Unsure of the exact location in XP, but its in the same general area as where you change the refresh rate.

the warping you speak of is normal for LCD's - they ONLY work at their intended (maximum) resolution.


----------



## keakar (Jan 27, 2008)

Mussels said:


> windows does have settings to adjust font/dpi.
> 
> Unsure of the exact location in XP, but its in the same general area as where you change the refresh rate.
> 
> the warping you speak of is normal for LCD's - they ONLY work at their intended (maximum) resolution.



i never messed with refresh rates so i cant even guess where that section is lol.

as for the resolution, i tried all of them and figured it was 1680x1050 or nothing, it has a box saying hide resolutions monitor cant use so it may as well just list the one since its the only normal view it has. but then maybe some people dont notice flattened circles .

glad to hear there is a way to change it though, otherwise i might have to get used to a stretched screen .


----------



## JRMBelgium (Jan 27, 2008)

I use this software for screenshots:
http://www.ntwind.com/software/winsnap.html


----------



## strick94u (Jan 27, 2008)

I just got this samsung sync master 22" wide screen tonight and @1680x1050 everything looks normal mines a 2232bw not sure why yours is doing that


----------



## OnBoard (Jan 27, 2008)

If you use firefox very handy and fast way to increase font  size is 'ctrl' & '+/-' (ctrl + 0 for default).

For Windows DPI settings. Right click Desktop/Properties/Settings/Advanced and DPI setting is the first thing there, change that to 120 DPI (or use custom).


----------



## keakar (Jan 27, 2008)

OnBoard said:


> For Windows DPI settings. Right click Desktop/Properties/Settings/Advanced and DPI setting is the first thing there, change that to 120 DPI (or use custom).



thanks, that was it its perfect now and the type is in proportion to the screen size. it was set at 96 dpi as default so i selected the 120dpi choice and it said it was 125% of normal size.

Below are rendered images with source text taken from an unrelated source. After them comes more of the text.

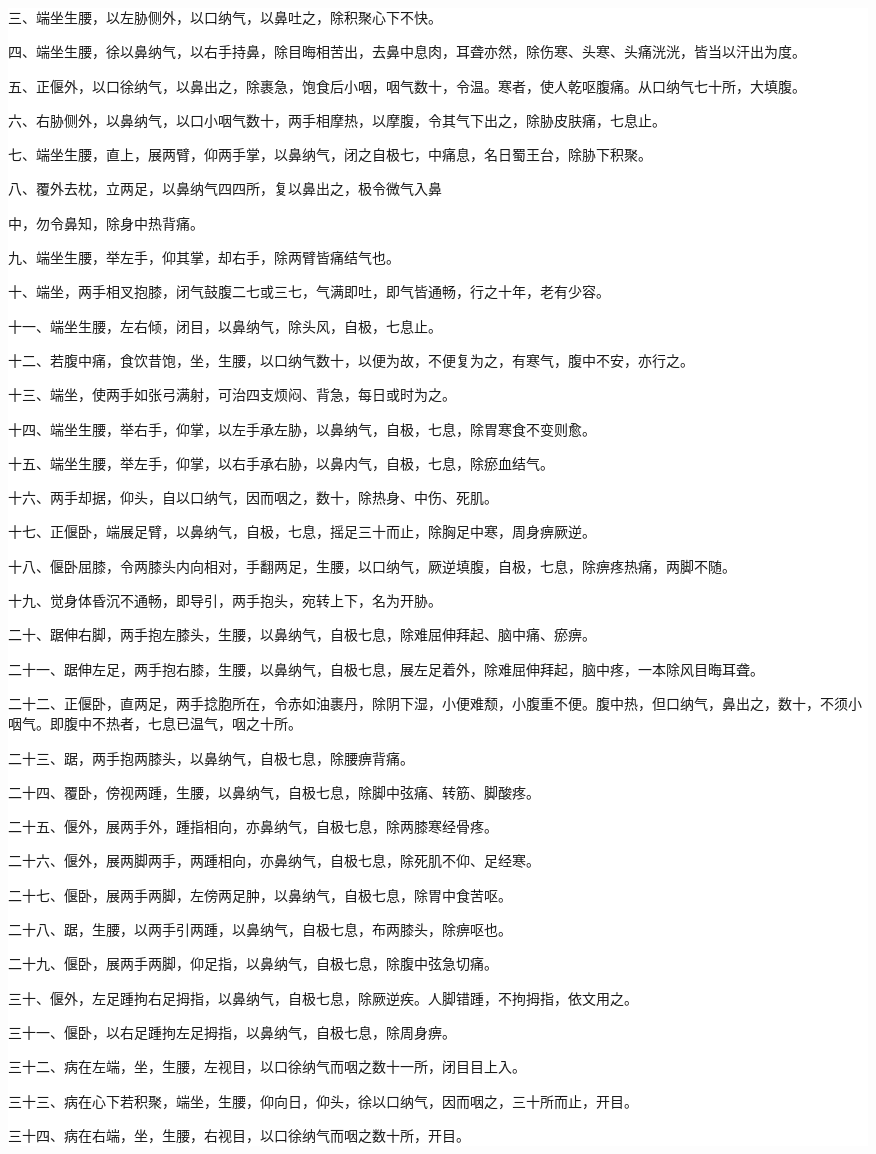 三、端坐生腰，以左胁侧外，以口纳气，以鼻吐之，除积聚心下不快。  

四、端坐生腰，徐以鼻纳气，以右手持鼻，除目晦相苦出，去鼻中息肉，耳聋亦然，除伤寒、头寒、头痛洸洸，皆当以汗出为度。  

五、正偃外，以口徐纳气，以鼻出之，除裹急，饱食后小咽，咽气数十，令温。寒者，使人乾呕腹痛。从口纳气七十所，大填腹。  

六、右胁侧外，以鼻纳气，以口小咽气数十，两手相摩热，以摩腹，令其气下出之，除胁皮肤痛，七息止。  

七、端坐生腰，直上，展两臂，仰两手掌，以鼻纳气，闭之自极七，中痛息，名日蜀王台，除胁下积聚。  

八、覆外去枕，立两足，以鼻纳气四四所，复以鼻出之，极令微气入鼻  

中，勿令鼻知，除身中热背痛。  

九、端坐生腰，举左手，仰其掌，却右手，除两臂皆痛结气也。  

十、端坐，两手相叉抱膝，闭气鼓腹二七或三七，气满即吐，即气皆通畅，行之十年，老有少容。  

十一、端坐生腰，左右倾，闭目，以鼻纳气，除头风，自极，七息止。  

十二、若腹中痛，食饮昔饱，坐，生腰，以口纳气数十，以便为故，不便复为之，有寒气，腹中不安，亦行之。  

十三、端坐，使两手如张弓满射，可治四支烦闷、背急，每日或时为之。  

十四、端坐生腰，举右手，仰掌，以左手承左胁，以鼻纳气，自极，七息，除胃寒食不变则愈。  

十五、端坐生腰，举左手，仰掌，以右手承右胁，以鼻内气，自极，七息，除瘀血结气。  

十六、两手却据，仰头，自以口纳气，因而咽之，数十，除热身、中伤、死肌。  

十七、正偃卧，端展足臂，以鼻纳气，自极，七息，摇足三十而止，除胸足中寒，周身痹厥逆。  

十八、偃卧屈膝，令两膝头内向相对，手翻两足，生腰，以口纳气，厥逆填腹，自极，七息，除痹疼热痛，两脚不随。  

十九、觉身体昏沉不通畅，即导引，两手抱头，宛转上下，名为开胁。  

二十、踞伸右脚，两手抱左膝头，生腰，以鼻纳气，自极七息，除难屈伸拜起、脑中痛、瘀痹。  

二十一、踞伸左足，两手抱右膝，生腰，以鼻纳气，自极七息，展左足着外，除难屈伸拜起，脑中疼，一本除风目晦耳聋。  

二十二、正偃卧，直两足，两手捻胞所在，令赤如油裹丹，除阴下湿，小便难颓，小腹重不便。腹中热，但口纳气，鼻出之，数十，不须小咽气。即腹中不热者，七息已温气，咽之十所。  

二十三、踞，两手抱两膝头，以鼻纳气，自极七息，除腰痹背痛。  

二十四、覆卧，傍视两踵，生腰，以鼻纳气，自极七息，除脚中弦痛、转筋、脚酸疼。  

二十五、偃外，展两手外，踵指相向，亦鼻纳气，自极七息，除两膝寒经骨疼。  

二十六、偃外，展两脚两手，两踵相向，亦鼻纳气，自极七息，除死肌不仰、足经寒。  

二十七、偃卧，展两手两脚，左傍两足肿，以鼻纳气，自极七息，除胃中食苦呕。  

二十八、踞，生腰，以两手引两踵，以鼻纳气，自极七息，布两膝头，除痹呕也。  

二十九、偃卧，展两手两脚，仰足指，以鼻纳气，自极七息，除腹中弦急切痛。  

三十、偃外，左足踵拘右足拇指，以鼻纳气，自极七息，除厥逆疾。人脚错踵，不拘拇指，依文用之。  

三十一、偃卧，以右足踵拘左足拇指，以鼻纳气，自极七息，除周身痹。  

三十二、病在左端，坐，生腰，左视目，以口徐纳气而咽之数十一所，闭目目上入。  

三十三、病在心下若积聚，端坐，生腰，仰向日，仰头，徐以口纳气，因而咽之，三十所而止，开目。  

三十四、病在右端，坐，生腰，右视目，以口徐纳气而咽之数十所，开目。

still seems strange to have so small a print for default size but i guess its the widescreen thing that does it.


----------



## OnBoard (Jan 27, 2008)

Bigger the resolution (and or smaller dot size in screen) the smaller the font goes. 17" and 19" LCDs have the same 1280x1024 resolution, but 19" has bigger text because of bigger dots to make out the size difference. I have a good vision but it was seriously hard to read text in my 17" LCD and although I didn't gain any resolution, moving to 19" was I right thing to do.

If you had 1024x768 resolution in your 17" monitor, it had under half the pixels on screen than your new one and depending on dot size (of the monitor) the font might have been twice as big. Good that it looks nice to you now


----------



## Mussels (Jan 27, 2008)

OnBoard said:


> If you use firefox very handy and fast way to increase font  size is 'ctrl' & '+/-' (ctrl + 0 for default).
> 
> For Windows DPI settings. Right click Desktop/Properties/Settings/Advanced and DPI setting is the first thing there, change that to 120 DPI (or use custom).



thanks whats what i was trying to direct him to.


----------



## trog100 (Jan 27, 2008)

life used to be easy when with an old crt monitor u just picked a resolution that gave nice readably fonts.. now u get lumbered with an lcd native one.. its one thing i hate about lcd montitors..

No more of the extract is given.